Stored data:
<<<<
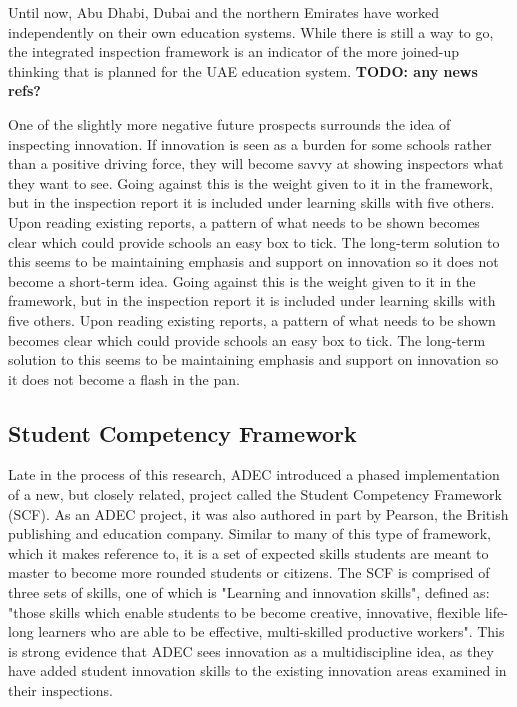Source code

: Until now, Abu Dhabi, Dubai and the northern Emirates have worked independently on their own education systems. While there is still a way to go, the integrated inspection framework is an indicator of the more joined-up thinking that is planned for the UAE education system. \textbf{TODO: any news refs?}

One of the slightly more negative future prospects surrounds the idea of inspecting innovation. If innovation is seen as a burden for some schools rather than a positive driving force, they will become savvy at showing inspectors what they want to see. Going against this is the weight given to it in the framework, but in the inspection report it is included under learning skills with five others. Upon reading existing reports, a pattern of what needs to be shown becomes clear which could provide schools an easy box to tick. The long-term solution to this seems to be maintaining emphasis and support on innovation so it does not become a short-term idea. 
Going against this is the weight given to it in the framework, but in the inspection report it is included under learning skills with five others. Upon reading existing reports, a pattern of what needs to be shown becomes clear which could provide schools an easy box to tick. The long-term solution to this seems to be maintaining emphasis and support on innovation so it does not become a flash in the pan. 

\subsection{Student Competency Framework}

Late in the process of this research, ADEC introduced a phased implementation of a new, but closely related, project called the Student Competency Framework (SCF). As an ADEC project, it was also authored in part by Pearson, the British publishing and education company. Similar to many of this type of framework, which it makes reference to, it is a set of expected skills students are meant to master to become more rounded students or citizens. The SCF is comprised of three sets of skills, one of which is "Learning and innovation skills", defined as: "those skills which enable students to be become creative, innovative, flexible life-long learners who are able to be effective, multi-skilled productive workers". This is strong evidence that ADEC sees innovation as a multidiscipline idea, as they have added student innovation skills to the existing innovation areas examined in their inspections.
>>>>
Work request:
The answer must be the lines of the entries above, written out exactly from the first through the one with "Until now, Abu", and no pictures.

Reply:
Source code

: Until now, Abu Dhabi, Dubai and the northern Emirates have worked independently on their own education systems. While there is still a way to go, the integrated inspection framework is an indicator of the more joined-up thinking that is planned for the UAE education system. \textbf{TODO: any news refs?}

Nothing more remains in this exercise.